The second major diplomatic session involved in the Berlin Conference was the recognition of parts of the former Austrian Empire that had now stabilized into some form of government. On the Adriatic, several cities had declared independence as free city-states and had formed a league to cooperate against the piracy that had sprung up during the lawlessness. At the Berlin Conference, this league was recognized as being under the supervision of Italy, and the Adriatic League[1] signed a treaty by which Italy had the right to veto any of the league's policies, and that plebiscites would be held at some point to join Italy or not. The independent state of Trent that had been created pending a vote to join Italy or Bavaria in the region ended with the region joining Italy in 1872. Additionally, the newly independent states of Galizien and Moravia were recognized as Russian and German puppets, respectively.

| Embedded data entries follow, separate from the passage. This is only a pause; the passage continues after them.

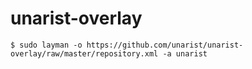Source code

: unarist-overlay
===============

```
$ sudo layman -o https://github.com/unarist/unarist-overlay/raw/master/repository.xml -a unarist
```

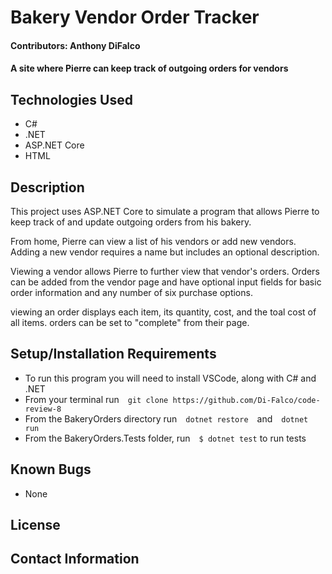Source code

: # Bakery Vendor Order Tracker

#### Contributors: Anthony DiFalco

#### A site where Pierre can keep track of outgoing orders for vendors

## Technologies Used

* C#
* .NET
* ASP.NET Core
* HTML

## Description

This project uses ASP.NET Core to simulate a program that allows Pierre to keep track of and update outgoing orders from his bakery. 

From home, Pierre can view a list of his vendors or add new vendors. Adding a new vendor requires a name but includes an optional description. 

Viewing a vendor allows Pierre to further view that vendor's orders. Orders can be added from the vendor page and have optional input fields for basic order information and any number of six purchase options.

viewing an order displays each item, its quantity, cost, and the toal cost of all items. orders can be set to "complete" from their page.

## Setup/Installation Requirements

* To run this program you will need to install VSCode, along with C# and .NET
* From your terminal run&emsp;```git clone https://github.com/Di-Falco/code-review-8```
* From the BakeryOrders directory run&emsp;```dotnet restore```&emsp;and&emsp;```dotnet run```
* From the BakeryOrders.Tests folder, run&emsp;```$ dotnet test``` to run tests

## Known Bugs

* None

## License

## Contact Information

The other matter concerning the German states was the new organization of the German Confederation, now that Austria had collapsed and Prussia had become the most powerful country in Germany. Bismarck attempted to get the powers to agree on reforms which would make Prussia the clear leader of the German Confederation and centralize much of the power of the Confederation in Berlin. Russia and Great Britain initially refused Bismarck's aims on the grounds that it would disrupt the balance of power in Europe, but Russia was placated with a secret non-aggression pact between Germany and Russia. Great Britain still remained the sole dissenter now, but the continental powers agreed to the German goals after the British delegation realized that Germany would simply be replacing Austria as the dominant force in Central Europe. Prussian dominance over the German states was secured and in 1874, the states in the German Confederation were consolidated into a new German Empire. The Dutch provinces that had been part of the Confederation left in order to placate the Dutch and French upon the formation of the Empire. The new German Empire was led by Prussia, while Bavaria and Hanover received special privileges within the new federal government and the smaller German states largely kept their original borders while conceding several functions to the government in Berlin.
[1] The Adriatic League was founded by the cities of Trieste, Fiume, Zadar, Split, Dubrovnik, and Kotor.